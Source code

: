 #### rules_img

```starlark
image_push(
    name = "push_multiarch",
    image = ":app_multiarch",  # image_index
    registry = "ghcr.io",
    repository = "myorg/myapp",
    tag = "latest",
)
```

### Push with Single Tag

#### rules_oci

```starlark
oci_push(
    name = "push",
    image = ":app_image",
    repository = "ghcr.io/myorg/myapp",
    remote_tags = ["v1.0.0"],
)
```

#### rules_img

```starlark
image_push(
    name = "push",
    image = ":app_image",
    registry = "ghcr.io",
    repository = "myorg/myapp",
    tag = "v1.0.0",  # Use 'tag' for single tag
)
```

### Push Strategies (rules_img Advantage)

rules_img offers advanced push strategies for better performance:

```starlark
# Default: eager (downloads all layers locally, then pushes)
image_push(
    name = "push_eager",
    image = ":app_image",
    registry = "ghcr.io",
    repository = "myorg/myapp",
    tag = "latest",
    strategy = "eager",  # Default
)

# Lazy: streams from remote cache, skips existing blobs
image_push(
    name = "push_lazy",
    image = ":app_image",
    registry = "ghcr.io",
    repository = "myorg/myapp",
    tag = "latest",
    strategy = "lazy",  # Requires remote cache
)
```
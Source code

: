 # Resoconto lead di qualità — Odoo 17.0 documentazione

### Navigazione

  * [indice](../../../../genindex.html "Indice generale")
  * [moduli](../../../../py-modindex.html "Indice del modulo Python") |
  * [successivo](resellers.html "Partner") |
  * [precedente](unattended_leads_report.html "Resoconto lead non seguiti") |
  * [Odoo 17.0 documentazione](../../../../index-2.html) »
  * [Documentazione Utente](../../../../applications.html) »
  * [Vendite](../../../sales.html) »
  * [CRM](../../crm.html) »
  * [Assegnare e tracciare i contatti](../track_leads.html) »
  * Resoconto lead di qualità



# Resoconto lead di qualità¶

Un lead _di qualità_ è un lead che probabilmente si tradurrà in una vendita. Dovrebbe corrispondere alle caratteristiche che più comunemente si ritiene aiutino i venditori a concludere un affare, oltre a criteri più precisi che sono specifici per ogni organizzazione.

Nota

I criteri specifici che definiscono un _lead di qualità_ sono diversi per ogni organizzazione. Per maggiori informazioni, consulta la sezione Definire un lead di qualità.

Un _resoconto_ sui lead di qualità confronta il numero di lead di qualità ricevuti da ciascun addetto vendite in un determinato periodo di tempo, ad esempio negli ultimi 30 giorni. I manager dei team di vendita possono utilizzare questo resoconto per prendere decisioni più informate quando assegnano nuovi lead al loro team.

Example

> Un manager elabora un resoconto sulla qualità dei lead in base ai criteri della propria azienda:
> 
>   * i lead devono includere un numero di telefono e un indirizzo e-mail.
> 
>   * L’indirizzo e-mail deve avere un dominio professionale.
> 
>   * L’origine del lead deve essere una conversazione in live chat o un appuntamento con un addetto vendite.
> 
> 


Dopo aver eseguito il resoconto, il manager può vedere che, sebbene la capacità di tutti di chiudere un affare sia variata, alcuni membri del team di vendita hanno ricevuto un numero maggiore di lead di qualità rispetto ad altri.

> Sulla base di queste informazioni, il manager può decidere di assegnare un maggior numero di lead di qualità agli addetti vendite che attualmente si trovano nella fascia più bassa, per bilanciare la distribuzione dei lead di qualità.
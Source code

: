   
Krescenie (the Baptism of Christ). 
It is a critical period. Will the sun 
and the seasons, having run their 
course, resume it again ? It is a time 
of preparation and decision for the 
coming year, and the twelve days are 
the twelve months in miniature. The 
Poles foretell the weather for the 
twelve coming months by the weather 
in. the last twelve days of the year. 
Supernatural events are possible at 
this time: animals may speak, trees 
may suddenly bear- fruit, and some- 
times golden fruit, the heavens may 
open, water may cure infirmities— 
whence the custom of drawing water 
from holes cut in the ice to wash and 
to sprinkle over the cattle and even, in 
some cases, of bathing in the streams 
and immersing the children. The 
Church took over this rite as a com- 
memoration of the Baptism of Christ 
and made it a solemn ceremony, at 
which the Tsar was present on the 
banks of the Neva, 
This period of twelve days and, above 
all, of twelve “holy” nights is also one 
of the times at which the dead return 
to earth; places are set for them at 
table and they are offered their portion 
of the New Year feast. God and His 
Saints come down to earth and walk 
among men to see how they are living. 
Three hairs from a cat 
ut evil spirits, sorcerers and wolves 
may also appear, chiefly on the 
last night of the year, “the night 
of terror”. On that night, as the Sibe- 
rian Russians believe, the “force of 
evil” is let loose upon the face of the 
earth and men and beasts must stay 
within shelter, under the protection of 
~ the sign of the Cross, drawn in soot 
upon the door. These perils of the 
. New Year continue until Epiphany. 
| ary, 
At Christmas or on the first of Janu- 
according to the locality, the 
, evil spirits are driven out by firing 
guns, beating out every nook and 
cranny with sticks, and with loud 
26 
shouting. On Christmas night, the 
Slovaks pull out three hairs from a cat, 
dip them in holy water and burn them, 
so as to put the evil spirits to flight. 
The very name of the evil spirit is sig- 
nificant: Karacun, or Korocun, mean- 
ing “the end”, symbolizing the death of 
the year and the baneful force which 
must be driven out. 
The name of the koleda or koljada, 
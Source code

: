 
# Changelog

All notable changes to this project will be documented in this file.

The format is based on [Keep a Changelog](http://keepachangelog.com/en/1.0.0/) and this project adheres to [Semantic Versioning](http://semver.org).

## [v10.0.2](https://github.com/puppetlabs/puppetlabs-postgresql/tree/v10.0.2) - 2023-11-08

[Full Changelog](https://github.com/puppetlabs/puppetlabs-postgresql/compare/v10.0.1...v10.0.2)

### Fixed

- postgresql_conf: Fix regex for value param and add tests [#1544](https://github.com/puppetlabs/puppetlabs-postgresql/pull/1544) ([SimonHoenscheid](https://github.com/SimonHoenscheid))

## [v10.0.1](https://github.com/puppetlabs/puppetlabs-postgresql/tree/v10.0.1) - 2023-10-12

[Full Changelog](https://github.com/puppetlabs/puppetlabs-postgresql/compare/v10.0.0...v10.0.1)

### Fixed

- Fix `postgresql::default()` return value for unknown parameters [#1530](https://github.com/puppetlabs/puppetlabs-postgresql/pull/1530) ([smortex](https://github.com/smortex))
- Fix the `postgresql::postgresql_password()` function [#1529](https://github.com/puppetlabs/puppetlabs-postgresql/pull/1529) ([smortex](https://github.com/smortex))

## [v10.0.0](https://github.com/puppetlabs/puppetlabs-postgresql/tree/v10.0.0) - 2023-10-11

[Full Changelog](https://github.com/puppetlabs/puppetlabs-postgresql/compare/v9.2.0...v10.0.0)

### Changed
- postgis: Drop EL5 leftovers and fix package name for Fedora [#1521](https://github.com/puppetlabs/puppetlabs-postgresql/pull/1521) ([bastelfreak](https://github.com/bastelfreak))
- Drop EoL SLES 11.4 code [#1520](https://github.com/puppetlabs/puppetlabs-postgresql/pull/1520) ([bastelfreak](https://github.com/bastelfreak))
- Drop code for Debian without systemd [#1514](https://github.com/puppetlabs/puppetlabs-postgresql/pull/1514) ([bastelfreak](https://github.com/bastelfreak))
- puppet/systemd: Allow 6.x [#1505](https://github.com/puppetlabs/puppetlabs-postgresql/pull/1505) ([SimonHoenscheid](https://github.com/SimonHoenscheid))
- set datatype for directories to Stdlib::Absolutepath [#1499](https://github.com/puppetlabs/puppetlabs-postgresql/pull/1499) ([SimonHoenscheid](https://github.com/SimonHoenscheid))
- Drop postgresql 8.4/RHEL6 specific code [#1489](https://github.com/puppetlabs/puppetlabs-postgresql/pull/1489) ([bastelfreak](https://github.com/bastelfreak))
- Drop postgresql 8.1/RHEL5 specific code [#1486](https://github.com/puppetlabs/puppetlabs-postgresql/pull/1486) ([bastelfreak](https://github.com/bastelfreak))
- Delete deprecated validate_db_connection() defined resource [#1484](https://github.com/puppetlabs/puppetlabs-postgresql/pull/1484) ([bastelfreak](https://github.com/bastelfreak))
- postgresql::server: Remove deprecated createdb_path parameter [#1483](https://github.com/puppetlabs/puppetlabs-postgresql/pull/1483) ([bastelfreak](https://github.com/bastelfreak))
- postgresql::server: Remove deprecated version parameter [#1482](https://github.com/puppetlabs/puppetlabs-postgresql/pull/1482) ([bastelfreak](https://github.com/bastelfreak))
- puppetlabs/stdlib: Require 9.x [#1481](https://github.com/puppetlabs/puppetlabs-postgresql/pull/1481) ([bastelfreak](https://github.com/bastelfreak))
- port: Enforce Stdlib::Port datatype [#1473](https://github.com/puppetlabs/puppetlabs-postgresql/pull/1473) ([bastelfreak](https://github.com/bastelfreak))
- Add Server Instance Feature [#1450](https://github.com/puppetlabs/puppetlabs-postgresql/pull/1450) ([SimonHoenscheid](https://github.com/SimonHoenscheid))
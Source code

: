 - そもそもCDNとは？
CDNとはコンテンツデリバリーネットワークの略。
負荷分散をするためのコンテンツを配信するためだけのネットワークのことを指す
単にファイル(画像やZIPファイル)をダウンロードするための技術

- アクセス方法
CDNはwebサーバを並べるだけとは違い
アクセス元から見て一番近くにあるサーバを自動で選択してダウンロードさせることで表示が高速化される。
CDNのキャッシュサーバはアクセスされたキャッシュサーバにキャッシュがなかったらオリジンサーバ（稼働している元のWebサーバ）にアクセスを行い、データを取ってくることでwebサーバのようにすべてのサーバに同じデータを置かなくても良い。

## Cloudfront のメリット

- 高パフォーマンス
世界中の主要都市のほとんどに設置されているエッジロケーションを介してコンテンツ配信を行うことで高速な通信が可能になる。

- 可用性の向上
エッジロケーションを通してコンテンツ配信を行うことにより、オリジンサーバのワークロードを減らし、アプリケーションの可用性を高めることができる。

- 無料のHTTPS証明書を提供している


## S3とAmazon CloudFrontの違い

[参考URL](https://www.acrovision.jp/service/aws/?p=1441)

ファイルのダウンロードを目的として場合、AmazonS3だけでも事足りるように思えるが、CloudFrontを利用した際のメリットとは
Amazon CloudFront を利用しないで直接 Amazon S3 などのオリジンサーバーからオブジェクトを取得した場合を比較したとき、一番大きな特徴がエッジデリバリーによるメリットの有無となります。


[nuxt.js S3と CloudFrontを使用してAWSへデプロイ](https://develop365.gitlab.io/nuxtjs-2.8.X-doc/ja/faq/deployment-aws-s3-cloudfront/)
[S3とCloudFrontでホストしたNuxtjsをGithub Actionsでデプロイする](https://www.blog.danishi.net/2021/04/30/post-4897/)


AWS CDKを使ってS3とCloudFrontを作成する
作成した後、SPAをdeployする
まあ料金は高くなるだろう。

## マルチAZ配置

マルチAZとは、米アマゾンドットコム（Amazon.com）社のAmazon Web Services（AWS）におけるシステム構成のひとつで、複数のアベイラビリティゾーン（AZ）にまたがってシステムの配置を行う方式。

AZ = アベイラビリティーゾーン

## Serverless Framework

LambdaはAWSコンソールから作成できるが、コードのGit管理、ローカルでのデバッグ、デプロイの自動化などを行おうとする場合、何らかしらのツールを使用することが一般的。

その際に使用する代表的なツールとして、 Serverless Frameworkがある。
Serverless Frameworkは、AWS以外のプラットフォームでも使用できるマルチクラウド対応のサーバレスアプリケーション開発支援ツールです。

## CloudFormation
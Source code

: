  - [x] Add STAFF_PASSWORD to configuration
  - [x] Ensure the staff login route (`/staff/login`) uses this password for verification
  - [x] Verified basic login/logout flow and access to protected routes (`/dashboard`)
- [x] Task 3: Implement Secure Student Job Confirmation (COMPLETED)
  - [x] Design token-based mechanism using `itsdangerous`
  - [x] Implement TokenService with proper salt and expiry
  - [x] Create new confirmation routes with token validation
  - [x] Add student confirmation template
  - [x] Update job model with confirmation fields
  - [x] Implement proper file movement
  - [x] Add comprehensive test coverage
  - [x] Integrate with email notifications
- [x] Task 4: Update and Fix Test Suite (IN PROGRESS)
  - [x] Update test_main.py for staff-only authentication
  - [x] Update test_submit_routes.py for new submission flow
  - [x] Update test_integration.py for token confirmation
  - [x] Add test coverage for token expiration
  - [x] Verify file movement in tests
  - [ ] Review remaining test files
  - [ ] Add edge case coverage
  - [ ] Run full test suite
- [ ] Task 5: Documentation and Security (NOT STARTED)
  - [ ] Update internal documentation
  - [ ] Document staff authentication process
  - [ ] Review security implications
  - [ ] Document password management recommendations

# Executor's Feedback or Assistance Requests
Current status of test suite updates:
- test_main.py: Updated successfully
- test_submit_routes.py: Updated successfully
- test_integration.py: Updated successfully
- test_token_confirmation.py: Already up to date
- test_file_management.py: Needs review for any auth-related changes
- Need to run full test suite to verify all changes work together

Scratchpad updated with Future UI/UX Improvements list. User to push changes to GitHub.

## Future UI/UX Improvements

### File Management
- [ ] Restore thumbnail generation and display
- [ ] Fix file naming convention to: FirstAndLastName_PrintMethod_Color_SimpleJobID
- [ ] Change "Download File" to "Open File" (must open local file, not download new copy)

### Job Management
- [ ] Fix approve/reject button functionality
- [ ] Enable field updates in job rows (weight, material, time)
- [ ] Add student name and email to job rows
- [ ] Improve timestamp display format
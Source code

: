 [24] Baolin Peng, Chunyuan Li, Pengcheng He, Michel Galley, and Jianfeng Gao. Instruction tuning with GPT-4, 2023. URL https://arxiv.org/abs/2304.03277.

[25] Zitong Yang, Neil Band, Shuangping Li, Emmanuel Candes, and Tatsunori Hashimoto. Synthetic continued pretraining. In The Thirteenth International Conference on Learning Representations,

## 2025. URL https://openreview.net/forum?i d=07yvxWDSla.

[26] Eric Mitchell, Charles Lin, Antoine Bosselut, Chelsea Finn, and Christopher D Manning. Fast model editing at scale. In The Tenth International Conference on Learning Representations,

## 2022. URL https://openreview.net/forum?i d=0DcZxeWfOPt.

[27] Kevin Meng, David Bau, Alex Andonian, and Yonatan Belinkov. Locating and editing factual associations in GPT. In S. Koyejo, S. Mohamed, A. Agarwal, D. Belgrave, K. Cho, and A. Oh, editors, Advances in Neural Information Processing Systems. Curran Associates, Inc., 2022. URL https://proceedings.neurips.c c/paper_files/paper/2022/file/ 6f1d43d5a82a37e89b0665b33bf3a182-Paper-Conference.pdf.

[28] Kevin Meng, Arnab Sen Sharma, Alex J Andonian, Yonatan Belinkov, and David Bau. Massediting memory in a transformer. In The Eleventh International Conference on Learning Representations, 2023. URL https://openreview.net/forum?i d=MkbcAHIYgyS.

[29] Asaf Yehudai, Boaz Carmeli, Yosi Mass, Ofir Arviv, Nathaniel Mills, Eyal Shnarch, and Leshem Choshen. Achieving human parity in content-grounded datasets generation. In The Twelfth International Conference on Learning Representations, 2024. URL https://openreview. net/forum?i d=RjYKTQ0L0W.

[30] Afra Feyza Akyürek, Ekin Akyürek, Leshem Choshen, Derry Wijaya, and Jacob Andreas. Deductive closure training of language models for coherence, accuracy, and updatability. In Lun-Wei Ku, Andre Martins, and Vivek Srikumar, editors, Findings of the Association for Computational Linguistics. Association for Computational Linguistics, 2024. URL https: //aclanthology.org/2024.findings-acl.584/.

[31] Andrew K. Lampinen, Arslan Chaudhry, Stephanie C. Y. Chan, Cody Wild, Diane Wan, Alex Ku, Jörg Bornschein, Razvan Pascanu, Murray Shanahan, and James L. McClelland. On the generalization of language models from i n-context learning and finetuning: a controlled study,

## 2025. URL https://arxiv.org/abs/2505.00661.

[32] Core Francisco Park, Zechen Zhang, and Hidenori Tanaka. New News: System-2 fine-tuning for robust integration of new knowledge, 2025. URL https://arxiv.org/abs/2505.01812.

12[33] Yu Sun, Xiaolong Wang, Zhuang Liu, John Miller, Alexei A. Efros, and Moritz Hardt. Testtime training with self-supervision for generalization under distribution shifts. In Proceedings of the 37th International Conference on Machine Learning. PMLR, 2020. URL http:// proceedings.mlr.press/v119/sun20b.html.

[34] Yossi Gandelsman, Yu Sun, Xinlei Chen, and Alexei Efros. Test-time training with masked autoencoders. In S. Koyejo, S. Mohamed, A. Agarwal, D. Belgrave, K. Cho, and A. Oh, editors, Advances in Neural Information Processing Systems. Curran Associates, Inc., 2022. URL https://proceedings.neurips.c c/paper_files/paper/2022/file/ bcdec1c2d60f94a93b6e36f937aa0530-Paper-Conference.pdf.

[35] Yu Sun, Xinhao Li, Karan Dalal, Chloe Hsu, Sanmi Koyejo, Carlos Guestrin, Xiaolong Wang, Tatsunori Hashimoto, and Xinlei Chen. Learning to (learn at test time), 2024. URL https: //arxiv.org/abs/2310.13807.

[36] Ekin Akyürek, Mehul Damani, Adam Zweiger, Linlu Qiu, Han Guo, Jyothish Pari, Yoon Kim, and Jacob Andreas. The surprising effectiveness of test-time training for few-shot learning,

Work task → Looking at the records above, say how many lines hold the string "display". Write nothing but the number.

Result of this task → 2